Despite attempts to find negative feedback, reports from other clients are equally glowing.

Averil Pierce is the founder of Chat Bus, which provides free mobile counselling to children under 14 years old.

She contacted Ignite last year when ''we weren't sure what the next step was''.

''They were a word at the right time, in the right place,'' Mrs Pierce says.

''They had the ideas and the contacts to help make it happen.''

The service has since expanded to two buses and three counsellors.

Deborah Manning says her consultants were ''absolutely terrific''.

She is the founder of FoodShare, which collects unwanted food from grocery stores, restaurants, cafes and farmers markets and distributes it to 16 Dunedin social agencies to be given to their clients.

Last year, Ms Manning asked Ignite to help her develop a plan to connect with potential corporate sponsors.

''They offered a unique perspective from a different generation,'' Ms Manning says.

''Their collective intelligence brought something really beneficial to the project.''

• Becoming an Ignite consultant is a competitive business.

Before Marco Wilkins (21) became team leader for the Law Centre project he had to submit a CV and covering letter, make it through a screening process which eliminated half the applicants, and survive the interviews that determined the 20 successful project members.

Applicants come from across the full range of academic disciplines, although most are business, law and medical students.

Mr Wilkins, who was raised in Dunedin, is in the final year of a law and finance double degree. He thinks he will be able to apply his learning to the Centre project as well as gaining valuable practical experience.

Team members contribute different skills, he says. As leader, he brings ''positivity and the ability to make everyone feel comfortable'' because ''that's when the best ideas come forward''.

His real motivation for getting involved is ''helping build a healthy bridge between town and gown'' which also ''hopefully brings prosperity to a city which richly deserves it''.

It could sound saccharine, but the way Mr Wilkins voices it, it is obviously heartfelt.

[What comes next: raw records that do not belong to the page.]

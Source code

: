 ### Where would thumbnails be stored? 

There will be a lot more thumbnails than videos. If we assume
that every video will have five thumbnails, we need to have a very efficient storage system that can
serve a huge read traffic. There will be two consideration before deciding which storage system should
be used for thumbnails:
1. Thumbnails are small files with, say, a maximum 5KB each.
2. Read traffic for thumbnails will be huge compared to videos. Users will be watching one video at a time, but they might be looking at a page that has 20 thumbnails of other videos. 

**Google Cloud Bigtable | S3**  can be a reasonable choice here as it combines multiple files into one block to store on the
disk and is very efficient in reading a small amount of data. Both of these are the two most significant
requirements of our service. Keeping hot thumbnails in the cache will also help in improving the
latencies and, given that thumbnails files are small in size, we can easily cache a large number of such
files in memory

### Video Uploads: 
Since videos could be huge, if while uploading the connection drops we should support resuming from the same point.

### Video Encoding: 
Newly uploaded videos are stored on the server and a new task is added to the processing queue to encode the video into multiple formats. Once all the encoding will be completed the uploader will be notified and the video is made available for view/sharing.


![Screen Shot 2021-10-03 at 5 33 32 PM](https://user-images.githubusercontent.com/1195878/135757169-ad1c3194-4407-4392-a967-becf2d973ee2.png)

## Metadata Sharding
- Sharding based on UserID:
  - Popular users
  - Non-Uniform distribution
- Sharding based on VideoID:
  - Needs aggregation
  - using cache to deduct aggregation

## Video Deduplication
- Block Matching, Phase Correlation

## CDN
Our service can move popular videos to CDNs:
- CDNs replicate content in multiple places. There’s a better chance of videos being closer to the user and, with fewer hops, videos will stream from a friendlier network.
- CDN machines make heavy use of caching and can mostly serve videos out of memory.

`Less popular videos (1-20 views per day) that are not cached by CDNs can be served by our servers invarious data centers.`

Bringing the voice of experience to the team is their mentor Mike Horne, managing partner at the Dunedin office of international business consulting firm Deloitte.

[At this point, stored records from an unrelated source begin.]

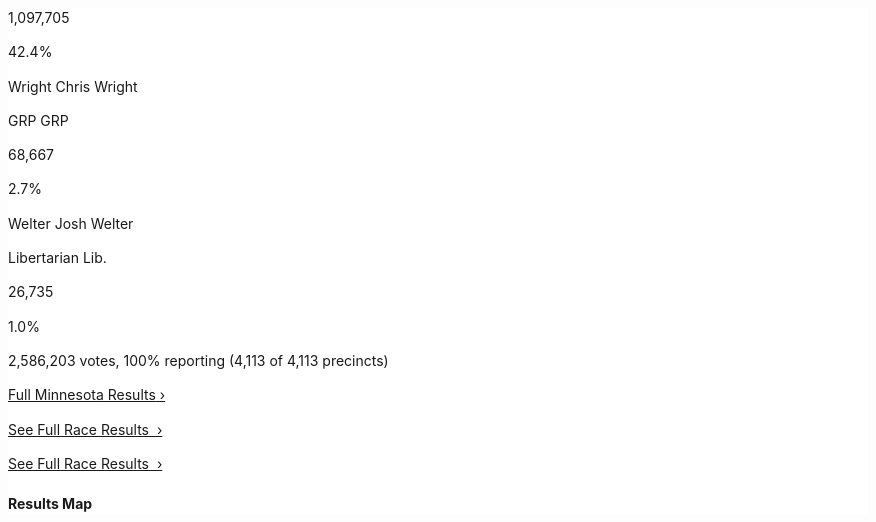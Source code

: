 1,097,705

42.4<span class="eln-percent-sign">%</span>

<span class="eln-name-wrap"><span class="eln-popup-swatch eln-swatch eln-other"></span>
<span class="eln-sprite eln-i-check-sm"></span>
<span class="eln-sprite eln-i-check"></span>
<span class="eln-last-name">Wright
</span><span class="eln-name-display">Chris Wright</span></span>

<span class="eln-party-display">GRP</span>
<span class="eln-party-abbr">GRP</span>

68,667

2.7<span class="eln-percent-sign">%</span>

<span class="eln-name-wrap"><span class="eln-popup-swatch eln-swatch eln-other"></span>
<span class="eln-sprite eln-i-check-sm"></span>
<span class="eln-sprite eln-i-check"></span>
<span class="eln-last-name">Welter
</span><span class="eln-name-display">Josh Welter</span></span>

<span class="eln-party-display">Libertarian</span>
<span class="eln-party-abbr">Lib.</span>

26,735

1.0<span class="eln-percent-sign">%</span>

<span class="eln-total-votes">2,586,203 votes, </span>100% reporting
<span class="g-precinct-count">(4,113 of 4,113 precincts)</span>

<div class="eln-popup-link">

[<span>Full Minnesota Results</span><span class="eln-mobile-caret">
›</span><span class="eln-sprite eln-i-caret"></span>](https://www.nytimes3xbfgragh.onion/interactive/2018/11/06/us/elections/results-minnesota-elections.html)

</div>

[<span>See Full Race Results<span class="eln-mobile-caret"> 
›</span></span>](https://www.nytimes3xbfgragh.onion/elections/results/minnesota-governor)

[<span>See Full Race Results<span class="eln-mobile-caret"> 
›</span></span><span class="eln-sprite eln-i-caret"></span>](https://www.nytimes3xbfgragh.onion/elections/results/minnesota-governor)

<div class="eln-race-map">

#### Results Map

<div class="eln-race-map-inner">

<div class="eln-results-map eln-map-minnesota" data-race-id="mn-24704-2018-11-06" data-map-type="leader-pct">

</div>

<div class="eln-map-keys">
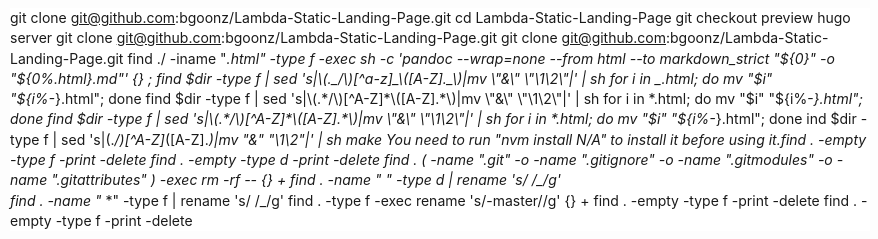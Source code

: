 git clone git@github.com:bgoonz/Lambda-Static-Landing-Page.git
cd Lambda-Static-Landing-Page
git checkout preview
hugo server
git clone git@github.com:bgoonz/Lambda-Static-Landing-Page.git
git clone git@github.com:bgoonz/Lambda-Static-Landing-Page.git
find ./ -iname "_.html" -type f -exec sh -c 'pandoc --wrap=none --from html --to markdown_strict "${0}" -o "${0%.html}.md"' {} \;
find $dir -type f | sed 's|\(._/\)[^a-z]_\([A-Z]._\)|mv \"&\" \"\1\2\"|' | sh
for i in _.html; do mv "$i" "${i%-_}.html"; done
find $dir -type f | sed 's|\(.*/\)[^A-Z]*\([A-Z].*\)|mv \"&\" \"\1\2\"|' | sh
for i in *.html; do mv "$i" "${i%-*}.html"; done
find $dir -type f | sed 's|\(.*/\)[^A-Z]*\([A-Z].*\)|mv \"&\" \"\1\2\"|' | sh
for i in *.html; do mv "$i" "${i%-*}.html"; done
ind $dir -type f | sed 's|\(.*/\)[^A-Z]*\([A-Z].*\)|mv \"&\" \"\1\2\"|' | sh
make
You need to run "nvm install N/A" to install it before using it.find . -empty -type f -print -delete
find . -empty -type d -print -delete
find . \( -name ".git" -o -name ".gitignore" -o -name ".gitmodules" -o -name ".gitattributes" \) -exec rm -rf -- {} +
find . -name "* *" -type d | rename 's/ /_/g'   
find . -name "* *" -type f | rename 's/ /_/g'
find . -type f -exec rename 's/-master//g' {} +
find . -empty -type f -print -delete
find . -empty -type f -print -delete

Ignite has a bountiful basket of mentors.

In addition to Mr Horne, this semester's mentors are fellow Deloitte partner Kyle Cameron, Methodist Mission chief executive Laura Black and Malcam Trust chief and former bank manager Andy Kilsby.

Mr Horne says his role is largely to keep the Centre team on track by providing a framework and being a sounding board.

''It's not to get involved hands-on in the actual consulting,'' Mr Horne says.

''It's very important that they do that themselves.''

His initial impressions are that the team seems ''keen to be involved''.

''I'm a big believer that one of the most important things in life is the attitude and energy you bring to things,'' he says.

''They certainly have that. So that's a good starting point.''

In May, Ignite Consultants won the supreme award at the TrustPower Dunedin Community Awards, selected over 116 other entrants.

But Mr Devereux's eyes are on a loftier, more distant horizon.

He hopes Ignite will spark a long-term nationwide revolution.

His dream is not just to see these Otago students help Dunedin NFPs now, but, through their Ignite experience, to sow a seed in them that produces a bigger harvest in due course.

''That one day, they will take it up a little more seriously,'' he says.

''That they'll be drawn back to be board members and trustees of organisations and potentially CEOs of big organisations in the not-for-profit sector. It would be awesome.''

Discussions have already begun in Christchurch and Auckland which would see Ignite spread to universities in those cities.

The Centre team seated around this boardroom table on the edge of campus is making headway.

The group's natural 2-IC, Miss MacKay, summarises where they are up to.

''So if those are our three areas - the RBA [results-based accountability], community outreach and effectiveness - then we can pretty much start drawing up the terms of engagement,'' she says.

More nods and the discussion flows forward. They are already talking about holiday-break video-conferencing with each other from their homes throughout New Zealand.